However, this will be a high 21.2 per cent over FY21, the year of the pandemic when half of the year was almost lost in lockdowns; and the forecast is more than its own earlier assumption of 4.4 per cent, though.
The service-oriented sector is the worst hit so far when it comes to supply-side disruption from the second wave of the pandemic, the report said on Monday, adding this has pushed back their recovery beyond the current fiscal.
While FY22 is likely to be better than FY20 for most of the sectors due to an improvement in revenue benefitting largely from elevated prices and pent-up demand resulting in higher volume growth, volatile commodity prices along with interest rates reversal and the rupee fall are likely to cap profitability, the report added.
“Given these, we expect an overall median revenue growth of 6 per cent for corporates in FY22 over FY20 and 21.2 per cent over FY21,” India Ratings said, and pointed out this is an increase from its earlier estimate of a median growth of 4.4 per cent.
The gains in FY22 are primarily a result of some level of consolidation resulting in bipolarisation, meaning larger companies growing faster than smaller ones, it said.

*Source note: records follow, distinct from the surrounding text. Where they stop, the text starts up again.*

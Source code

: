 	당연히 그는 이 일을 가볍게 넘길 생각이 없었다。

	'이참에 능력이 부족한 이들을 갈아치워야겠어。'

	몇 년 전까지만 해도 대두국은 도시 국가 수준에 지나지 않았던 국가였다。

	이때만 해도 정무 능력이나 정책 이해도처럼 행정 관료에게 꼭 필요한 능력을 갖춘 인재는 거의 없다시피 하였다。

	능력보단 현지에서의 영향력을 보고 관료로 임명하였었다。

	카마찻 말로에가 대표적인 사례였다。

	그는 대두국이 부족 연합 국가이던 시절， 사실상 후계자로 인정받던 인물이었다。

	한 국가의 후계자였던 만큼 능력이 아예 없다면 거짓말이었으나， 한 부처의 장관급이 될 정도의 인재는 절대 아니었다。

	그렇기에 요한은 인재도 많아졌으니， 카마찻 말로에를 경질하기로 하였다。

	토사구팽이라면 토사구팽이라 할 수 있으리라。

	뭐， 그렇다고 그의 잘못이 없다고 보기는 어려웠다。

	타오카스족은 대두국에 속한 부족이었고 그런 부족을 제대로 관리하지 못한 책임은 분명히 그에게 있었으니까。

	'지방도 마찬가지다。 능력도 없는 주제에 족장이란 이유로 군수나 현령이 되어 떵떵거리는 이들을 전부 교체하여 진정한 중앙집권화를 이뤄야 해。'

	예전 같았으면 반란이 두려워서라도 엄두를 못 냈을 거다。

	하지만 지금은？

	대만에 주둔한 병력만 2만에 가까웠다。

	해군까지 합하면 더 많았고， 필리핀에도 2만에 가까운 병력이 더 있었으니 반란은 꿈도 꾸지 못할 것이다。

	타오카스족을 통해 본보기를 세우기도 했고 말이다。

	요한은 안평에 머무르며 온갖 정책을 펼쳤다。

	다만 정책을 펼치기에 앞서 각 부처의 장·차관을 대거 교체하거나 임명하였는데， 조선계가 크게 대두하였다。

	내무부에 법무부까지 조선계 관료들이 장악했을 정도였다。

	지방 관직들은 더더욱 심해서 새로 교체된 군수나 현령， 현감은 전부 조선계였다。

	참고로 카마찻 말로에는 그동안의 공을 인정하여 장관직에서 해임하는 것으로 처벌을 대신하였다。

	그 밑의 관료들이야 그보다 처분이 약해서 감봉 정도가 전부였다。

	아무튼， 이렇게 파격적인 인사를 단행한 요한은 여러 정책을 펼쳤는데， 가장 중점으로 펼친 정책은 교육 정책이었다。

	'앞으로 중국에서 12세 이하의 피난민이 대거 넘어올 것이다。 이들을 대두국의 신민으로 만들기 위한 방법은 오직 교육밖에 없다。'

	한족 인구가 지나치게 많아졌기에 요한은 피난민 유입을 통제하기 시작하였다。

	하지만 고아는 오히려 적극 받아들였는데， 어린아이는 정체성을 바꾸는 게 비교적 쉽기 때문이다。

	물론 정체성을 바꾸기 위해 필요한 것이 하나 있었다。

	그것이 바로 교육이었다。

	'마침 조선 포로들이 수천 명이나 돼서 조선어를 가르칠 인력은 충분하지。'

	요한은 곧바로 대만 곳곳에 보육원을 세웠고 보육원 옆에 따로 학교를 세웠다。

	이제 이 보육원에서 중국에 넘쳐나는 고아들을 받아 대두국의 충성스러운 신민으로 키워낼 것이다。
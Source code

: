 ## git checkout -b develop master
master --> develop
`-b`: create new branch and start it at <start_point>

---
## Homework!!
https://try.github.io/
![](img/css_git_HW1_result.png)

Moreover, excess cash used for deleveraging across sectors will result in higher operating leverage supporting the overall credit profile of corporates, the agency noted.
But sectors like pharma, chemicals, cement and steel may witness some capex on account of higher liquidity cushion with them, it added.
Lower revenue growth is likely to test the credit profile in FY23 due to the moderation in consumption and investment demand outlook and smoothening out of supply chain issues, and the consequent possible moderation in prices, the rating agency said.
Noting that discretionary bucket is the worst hit, the report says within the essential bucket, telecom is likely to benefit from consolidation while improvement in fertilisers is likely to be driven by expected subsidies, thereby reducing working capital needs.
Within the non-discretionary bucket logistics and ports are likely to see growth on account of expectation of strong GDP growth, the oil and gas sector is likely to witness contraction due to higher commodity prices, and IT and paper sectors are likely to witness an improvement on the back of higher demand, the report said.
Industrials, goods and services, and cyclical sectors like steel, logistics, cement, construction, commercial realty are likely to be marginally better off and may see a recovery in the first half from FY20 levels.
Within these, iron and steel, non-ferrous metals, cement and engineering, procurement and construction are likely to do better largely benefitting from higher prices and pick-up in volume.
Commercial realty is likely to be doing bad given concerns about the impact of the pandemic on the upcoming providers of office space who are likely to struggle, as office offtake may be under pressure due to the continued prevalence of work-from-home culture.
Sectors linked to consumer discretionary spends and exports are likely to to do marginally better. Within these sectors, airlines, residential realty and hotels will be the most hit and may not see recovery until the second half, concludes the report.